The separation of resource provisioning, managed by OpenNebula, from job execution management, managed by existing LRMs, provides the following benefits:



  • Cluster consolidation because multiple virtual working nodes can run on a single physical resource, reducing the number of physical systems and so space, administration, power and cooling requirements. The allocation of physical resources to virtual nodes could be dynamic, depending on its computing demands, by leveraging the migration functionality provided by existing VMMs
  • Cluster partitioning because the physical resources of a cluster could be used to execute virtual working nodes bound to different virtual clusters
  • Support for heterogeneous workloads with multiple (even conflicting) software requirements, allowing the execution of software with strict requirements as jobs that will only run with a specific version of a library or legacy application execution


Consequently, this approach provides the flexibility required to allow Grid sites to execute on-demand VO-specific working nodes and to isolate and partition the physical resources. Additionally, the architecture offers other benefits to the administrator of the cluster, such as high availability, support for planned maintenance and changing capacity availability, performance partitioning, protection against malicious use of resources...

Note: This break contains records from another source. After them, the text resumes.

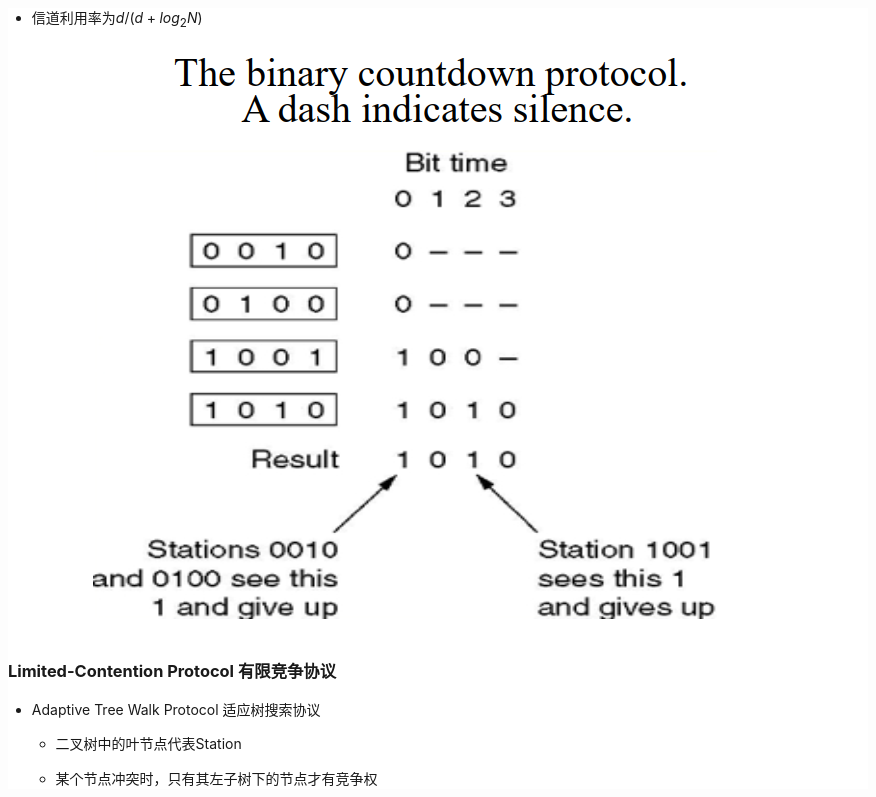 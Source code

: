 - 信道利用率为$d/(d+log_2N)$

  ![1578389092504](计网.assets/1578389092504.png)

### Limited-Contention Protocol 有限竞争协议

- Adaptive Tree Walk Protocol 适应树搜索协议

  - 二叉树中的叶节点代表Station

  - 某个节点冲突时，只有其左子树下的节点才有竞争权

The idea of a virtual infrastructure which dynamically manages the execution of VMs on physical resources is not new. There exist several VM Management proprietary solutions to simplify the use of virtualization, so providing the enterprise with the potential benefits this technology may offer. Examples of products for the centralized management of the life-cycle of a VM workload on a pool of physical resources are: Platform VM Orchestrator, IBM Virtualization Manager, Novell ZENworks, VMware Virtual Center, and HP VMManager.



The OpenNebula Virtual Infrastructure Engine differentiates from those VM management systems in its highly modular and open architecture  to meet the requirements of cluster administrators. The OpenNebula Engine provides a command line interface for monitoring and controlling VMs and physical resources quite similar to that provided by well-known LRMs. Such interface allows its integration with third-party tools, such as LRMs, service adapters, VM image managers...; to provide a complete solution for the deployment of flexible and efficient computing clusters. The service layer decoupling from the infrastructure layer allows an straightforward extension of the previous idea to any kind of service. In this way any physical infrastructure can be transformed into a very effective provisioning platform.



A Technology Preview of OpenNebula is available for download under the terms of the Apache License, version 2.0.